“Are you swinging toward favoring Burgun, then?” Elia asked lightly.
Turning her back to the silver light still clinging to the mountains in the west, Aefa shot her princess a narrow look and held the letter toward her. Elia could see it consisted of three perfectly lined paragraphs. Aefa pulled the paper right to her face and read, “I have petitioned to your father that I be welcomed in Innis Lear in the near future, that you might look upon me and perhaps tell me something of my stars. Oh. Oh, Elia, well there. That is his final line, and perhaps he is not so dry as everything. His signature is the same as before. Yours, Aremoria King. I dislike that so very vehemently.

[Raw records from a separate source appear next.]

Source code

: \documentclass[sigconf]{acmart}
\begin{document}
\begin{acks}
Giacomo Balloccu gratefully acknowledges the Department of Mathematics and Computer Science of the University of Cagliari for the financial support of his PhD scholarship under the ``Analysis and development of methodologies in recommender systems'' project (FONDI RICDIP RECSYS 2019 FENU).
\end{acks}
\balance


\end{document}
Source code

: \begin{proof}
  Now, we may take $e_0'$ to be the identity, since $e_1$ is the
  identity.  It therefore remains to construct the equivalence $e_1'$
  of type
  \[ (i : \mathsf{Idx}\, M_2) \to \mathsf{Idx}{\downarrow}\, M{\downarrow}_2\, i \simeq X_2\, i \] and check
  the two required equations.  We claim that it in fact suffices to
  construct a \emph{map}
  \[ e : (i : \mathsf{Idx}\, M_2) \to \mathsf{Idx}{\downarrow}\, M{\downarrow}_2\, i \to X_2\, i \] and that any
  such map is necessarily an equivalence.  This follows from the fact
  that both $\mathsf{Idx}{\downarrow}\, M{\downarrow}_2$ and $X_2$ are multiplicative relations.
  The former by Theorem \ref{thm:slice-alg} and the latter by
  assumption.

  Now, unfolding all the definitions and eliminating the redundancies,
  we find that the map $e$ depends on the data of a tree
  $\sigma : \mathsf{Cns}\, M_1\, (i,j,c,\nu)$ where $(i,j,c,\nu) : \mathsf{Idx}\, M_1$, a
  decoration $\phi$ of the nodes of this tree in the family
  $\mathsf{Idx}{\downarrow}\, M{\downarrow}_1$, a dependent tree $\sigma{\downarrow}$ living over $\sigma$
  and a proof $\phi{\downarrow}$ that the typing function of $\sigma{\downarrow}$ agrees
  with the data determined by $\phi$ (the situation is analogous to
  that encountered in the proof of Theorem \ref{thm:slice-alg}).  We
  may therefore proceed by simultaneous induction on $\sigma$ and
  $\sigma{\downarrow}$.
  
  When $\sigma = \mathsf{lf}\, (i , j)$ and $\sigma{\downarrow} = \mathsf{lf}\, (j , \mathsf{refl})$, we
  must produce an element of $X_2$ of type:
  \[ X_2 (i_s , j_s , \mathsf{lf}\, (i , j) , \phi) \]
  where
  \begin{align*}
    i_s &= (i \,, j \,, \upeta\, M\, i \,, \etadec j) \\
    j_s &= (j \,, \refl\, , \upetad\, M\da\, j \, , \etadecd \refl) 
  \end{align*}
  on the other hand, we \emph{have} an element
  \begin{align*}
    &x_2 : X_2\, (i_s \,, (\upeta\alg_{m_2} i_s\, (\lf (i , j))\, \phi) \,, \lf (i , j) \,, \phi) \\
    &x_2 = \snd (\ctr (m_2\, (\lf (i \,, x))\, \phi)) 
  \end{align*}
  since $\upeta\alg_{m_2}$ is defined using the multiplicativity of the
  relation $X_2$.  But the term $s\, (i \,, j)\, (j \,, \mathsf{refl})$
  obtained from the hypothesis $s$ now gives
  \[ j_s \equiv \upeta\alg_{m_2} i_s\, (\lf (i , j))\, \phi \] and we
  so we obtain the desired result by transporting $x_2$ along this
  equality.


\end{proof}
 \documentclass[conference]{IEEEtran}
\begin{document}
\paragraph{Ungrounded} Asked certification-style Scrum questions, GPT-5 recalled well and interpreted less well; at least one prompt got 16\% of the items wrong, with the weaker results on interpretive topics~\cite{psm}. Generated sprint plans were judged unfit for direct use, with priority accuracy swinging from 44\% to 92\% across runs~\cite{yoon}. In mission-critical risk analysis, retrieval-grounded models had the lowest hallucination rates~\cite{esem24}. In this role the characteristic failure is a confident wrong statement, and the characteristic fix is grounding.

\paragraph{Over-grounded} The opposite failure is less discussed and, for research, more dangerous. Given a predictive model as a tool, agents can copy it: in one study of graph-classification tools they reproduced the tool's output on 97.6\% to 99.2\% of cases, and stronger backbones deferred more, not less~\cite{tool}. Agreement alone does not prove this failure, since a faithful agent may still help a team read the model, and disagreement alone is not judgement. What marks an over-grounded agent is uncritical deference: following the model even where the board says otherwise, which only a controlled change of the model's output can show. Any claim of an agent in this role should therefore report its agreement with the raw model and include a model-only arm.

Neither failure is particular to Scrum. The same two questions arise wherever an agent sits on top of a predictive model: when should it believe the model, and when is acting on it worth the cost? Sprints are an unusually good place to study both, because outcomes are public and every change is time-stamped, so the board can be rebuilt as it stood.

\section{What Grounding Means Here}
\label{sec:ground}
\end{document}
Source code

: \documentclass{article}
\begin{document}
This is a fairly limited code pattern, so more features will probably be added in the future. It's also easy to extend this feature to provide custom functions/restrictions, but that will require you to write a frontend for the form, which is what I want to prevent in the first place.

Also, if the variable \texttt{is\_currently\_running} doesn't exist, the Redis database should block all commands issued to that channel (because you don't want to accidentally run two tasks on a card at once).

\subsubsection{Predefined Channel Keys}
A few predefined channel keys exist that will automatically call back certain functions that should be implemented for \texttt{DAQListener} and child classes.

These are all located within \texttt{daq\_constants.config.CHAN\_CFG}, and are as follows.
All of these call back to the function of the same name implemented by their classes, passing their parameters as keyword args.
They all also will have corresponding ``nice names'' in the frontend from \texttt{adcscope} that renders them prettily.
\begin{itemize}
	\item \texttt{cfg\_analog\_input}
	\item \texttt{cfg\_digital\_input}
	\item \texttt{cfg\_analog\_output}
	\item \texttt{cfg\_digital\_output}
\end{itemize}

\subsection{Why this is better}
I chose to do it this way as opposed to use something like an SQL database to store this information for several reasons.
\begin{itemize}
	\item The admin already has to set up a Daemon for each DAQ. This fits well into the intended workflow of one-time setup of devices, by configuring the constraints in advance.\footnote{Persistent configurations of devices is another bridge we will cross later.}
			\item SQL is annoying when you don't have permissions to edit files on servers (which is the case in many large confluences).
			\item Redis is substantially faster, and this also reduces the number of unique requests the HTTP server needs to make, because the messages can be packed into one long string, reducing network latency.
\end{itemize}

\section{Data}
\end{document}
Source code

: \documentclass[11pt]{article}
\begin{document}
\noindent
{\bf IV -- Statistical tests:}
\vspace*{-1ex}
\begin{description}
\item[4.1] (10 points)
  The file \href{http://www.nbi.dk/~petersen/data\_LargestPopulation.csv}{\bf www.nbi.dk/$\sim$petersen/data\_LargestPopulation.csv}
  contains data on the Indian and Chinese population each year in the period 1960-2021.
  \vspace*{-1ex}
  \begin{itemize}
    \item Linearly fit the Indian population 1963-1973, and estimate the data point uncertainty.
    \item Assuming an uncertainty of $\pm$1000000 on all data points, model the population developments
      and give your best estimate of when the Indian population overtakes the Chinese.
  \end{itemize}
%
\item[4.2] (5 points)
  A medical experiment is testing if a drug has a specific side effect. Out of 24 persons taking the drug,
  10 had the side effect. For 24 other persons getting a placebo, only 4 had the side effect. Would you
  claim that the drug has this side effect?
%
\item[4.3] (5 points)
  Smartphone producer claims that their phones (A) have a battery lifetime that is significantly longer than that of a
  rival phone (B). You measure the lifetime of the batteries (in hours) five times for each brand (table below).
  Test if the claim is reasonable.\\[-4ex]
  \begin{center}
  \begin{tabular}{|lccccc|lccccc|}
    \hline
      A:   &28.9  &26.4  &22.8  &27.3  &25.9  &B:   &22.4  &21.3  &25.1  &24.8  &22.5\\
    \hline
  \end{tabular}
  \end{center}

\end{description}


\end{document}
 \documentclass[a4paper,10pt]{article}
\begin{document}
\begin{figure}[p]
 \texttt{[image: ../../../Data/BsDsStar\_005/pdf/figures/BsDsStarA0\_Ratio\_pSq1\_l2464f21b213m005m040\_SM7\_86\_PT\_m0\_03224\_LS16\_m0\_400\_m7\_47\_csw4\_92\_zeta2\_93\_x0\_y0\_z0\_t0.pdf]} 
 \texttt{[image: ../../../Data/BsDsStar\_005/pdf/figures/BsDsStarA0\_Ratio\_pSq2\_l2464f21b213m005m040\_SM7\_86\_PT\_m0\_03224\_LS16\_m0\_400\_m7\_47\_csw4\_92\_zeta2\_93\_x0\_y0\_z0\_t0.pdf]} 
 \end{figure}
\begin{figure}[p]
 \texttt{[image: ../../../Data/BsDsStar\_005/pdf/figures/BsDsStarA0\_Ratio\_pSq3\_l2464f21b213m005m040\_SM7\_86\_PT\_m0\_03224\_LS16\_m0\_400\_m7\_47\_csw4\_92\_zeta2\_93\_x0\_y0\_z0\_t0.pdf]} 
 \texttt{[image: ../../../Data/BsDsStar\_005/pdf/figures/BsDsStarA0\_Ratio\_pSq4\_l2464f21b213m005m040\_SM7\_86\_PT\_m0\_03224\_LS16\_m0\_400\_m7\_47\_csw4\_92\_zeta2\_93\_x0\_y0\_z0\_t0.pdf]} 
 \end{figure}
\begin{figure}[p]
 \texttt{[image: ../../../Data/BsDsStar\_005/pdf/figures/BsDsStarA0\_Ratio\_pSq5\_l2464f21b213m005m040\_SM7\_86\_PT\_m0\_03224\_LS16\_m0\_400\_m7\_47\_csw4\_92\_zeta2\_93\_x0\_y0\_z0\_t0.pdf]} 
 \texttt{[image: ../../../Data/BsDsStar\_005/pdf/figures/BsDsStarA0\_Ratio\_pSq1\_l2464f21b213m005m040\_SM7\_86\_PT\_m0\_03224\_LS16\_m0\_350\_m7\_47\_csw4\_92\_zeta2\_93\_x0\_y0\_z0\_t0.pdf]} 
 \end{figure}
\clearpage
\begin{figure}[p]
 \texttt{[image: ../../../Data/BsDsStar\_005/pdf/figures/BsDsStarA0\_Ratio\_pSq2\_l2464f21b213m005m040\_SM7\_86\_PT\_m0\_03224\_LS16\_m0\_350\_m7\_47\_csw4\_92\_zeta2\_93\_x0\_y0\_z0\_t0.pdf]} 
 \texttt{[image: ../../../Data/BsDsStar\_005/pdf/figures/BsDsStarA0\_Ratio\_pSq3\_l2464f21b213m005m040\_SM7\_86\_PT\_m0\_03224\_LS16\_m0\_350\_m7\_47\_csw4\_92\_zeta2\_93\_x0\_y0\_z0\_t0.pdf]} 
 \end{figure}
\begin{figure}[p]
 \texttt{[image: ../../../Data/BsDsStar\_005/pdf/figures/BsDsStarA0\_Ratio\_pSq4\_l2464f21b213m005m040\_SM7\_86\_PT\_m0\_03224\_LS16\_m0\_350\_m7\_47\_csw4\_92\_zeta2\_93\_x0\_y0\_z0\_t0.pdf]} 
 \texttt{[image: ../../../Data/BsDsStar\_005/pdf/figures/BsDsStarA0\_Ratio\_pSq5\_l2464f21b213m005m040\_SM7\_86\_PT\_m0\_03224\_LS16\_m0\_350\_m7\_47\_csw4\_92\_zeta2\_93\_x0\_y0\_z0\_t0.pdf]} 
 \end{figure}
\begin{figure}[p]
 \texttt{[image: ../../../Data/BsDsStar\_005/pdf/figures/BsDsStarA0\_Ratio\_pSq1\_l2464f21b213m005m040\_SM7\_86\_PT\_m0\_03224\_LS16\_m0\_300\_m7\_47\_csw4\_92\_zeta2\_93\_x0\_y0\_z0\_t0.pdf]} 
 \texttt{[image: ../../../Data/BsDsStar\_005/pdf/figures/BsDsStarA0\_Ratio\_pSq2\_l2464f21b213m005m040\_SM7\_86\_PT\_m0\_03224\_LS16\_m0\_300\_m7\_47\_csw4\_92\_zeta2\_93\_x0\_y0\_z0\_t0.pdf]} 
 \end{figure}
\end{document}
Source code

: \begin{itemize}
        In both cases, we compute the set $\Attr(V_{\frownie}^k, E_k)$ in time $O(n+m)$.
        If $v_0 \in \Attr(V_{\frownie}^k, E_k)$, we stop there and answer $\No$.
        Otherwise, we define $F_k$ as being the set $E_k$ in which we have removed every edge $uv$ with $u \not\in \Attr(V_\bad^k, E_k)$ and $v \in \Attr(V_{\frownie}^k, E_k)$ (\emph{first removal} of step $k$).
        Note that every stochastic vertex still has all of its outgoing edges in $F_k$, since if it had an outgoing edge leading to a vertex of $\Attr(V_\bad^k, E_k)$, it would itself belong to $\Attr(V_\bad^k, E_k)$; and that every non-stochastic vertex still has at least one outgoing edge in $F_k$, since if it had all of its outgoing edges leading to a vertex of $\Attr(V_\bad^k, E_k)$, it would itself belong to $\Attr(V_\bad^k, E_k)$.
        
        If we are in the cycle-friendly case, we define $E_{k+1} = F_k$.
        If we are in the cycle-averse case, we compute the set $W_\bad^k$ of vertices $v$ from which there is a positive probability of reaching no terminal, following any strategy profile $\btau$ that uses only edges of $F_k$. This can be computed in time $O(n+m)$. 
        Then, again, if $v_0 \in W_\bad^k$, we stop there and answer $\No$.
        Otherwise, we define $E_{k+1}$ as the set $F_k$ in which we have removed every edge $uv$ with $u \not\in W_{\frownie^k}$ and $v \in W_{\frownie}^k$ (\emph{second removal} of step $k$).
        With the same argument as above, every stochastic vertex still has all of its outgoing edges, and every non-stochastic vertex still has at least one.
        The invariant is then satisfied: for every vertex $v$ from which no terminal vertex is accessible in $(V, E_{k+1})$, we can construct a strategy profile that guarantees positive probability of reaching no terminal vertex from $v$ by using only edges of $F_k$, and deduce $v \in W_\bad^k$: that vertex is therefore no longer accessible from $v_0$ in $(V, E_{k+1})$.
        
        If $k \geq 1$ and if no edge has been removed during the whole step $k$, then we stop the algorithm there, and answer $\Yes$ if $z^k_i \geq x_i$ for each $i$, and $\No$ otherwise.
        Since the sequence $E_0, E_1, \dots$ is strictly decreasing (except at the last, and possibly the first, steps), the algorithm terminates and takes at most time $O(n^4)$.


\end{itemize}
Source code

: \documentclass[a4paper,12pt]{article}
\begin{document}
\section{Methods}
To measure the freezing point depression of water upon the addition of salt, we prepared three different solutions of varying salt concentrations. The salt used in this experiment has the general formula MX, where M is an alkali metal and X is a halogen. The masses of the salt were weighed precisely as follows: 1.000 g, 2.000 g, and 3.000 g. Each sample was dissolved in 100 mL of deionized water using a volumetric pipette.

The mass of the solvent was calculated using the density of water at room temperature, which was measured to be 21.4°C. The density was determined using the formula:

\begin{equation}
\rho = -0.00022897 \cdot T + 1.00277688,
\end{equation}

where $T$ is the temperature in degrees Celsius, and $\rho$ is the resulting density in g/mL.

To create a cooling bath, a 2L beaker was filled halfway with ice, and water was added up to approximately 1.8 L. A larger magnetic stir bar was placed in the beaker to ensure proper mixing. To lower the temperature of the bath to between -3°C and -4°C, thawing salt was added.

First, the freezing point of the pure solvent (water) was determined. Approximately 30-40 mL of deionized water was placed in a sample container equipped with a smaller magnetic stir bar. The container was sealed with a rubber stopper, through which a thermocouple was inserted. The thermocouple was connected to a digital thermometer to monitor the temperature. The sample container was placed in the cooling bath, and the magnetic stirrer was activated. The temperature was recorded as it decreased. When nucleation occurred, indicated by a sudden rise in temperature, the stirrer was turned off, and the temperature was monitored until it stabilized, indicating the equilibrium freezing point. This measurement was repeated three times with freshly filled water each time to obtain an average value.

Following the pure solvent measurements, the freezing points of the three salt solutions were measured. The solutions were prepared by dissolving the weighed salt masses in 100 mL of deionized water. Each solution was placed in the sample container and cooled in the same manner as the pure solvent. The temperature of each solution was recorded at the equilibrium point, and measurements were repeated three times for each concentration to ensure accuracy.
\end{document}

Not his name, even, but his grand old title. It’s like your sister refusing to call Connley anything but Connley, when everyone knows he has a name his mother gave him.”
Elia closed her eyes. “It is not a letter from a man to a woman, but from a crown to the daughter of a crown. It stirs me not at all, but it is at least honest.”
The huff of Aefa’s skirts as she plopped to the earth beside her princess spoke all the volumes necessary.
“And your father’s letter?” Aefa asked quietly.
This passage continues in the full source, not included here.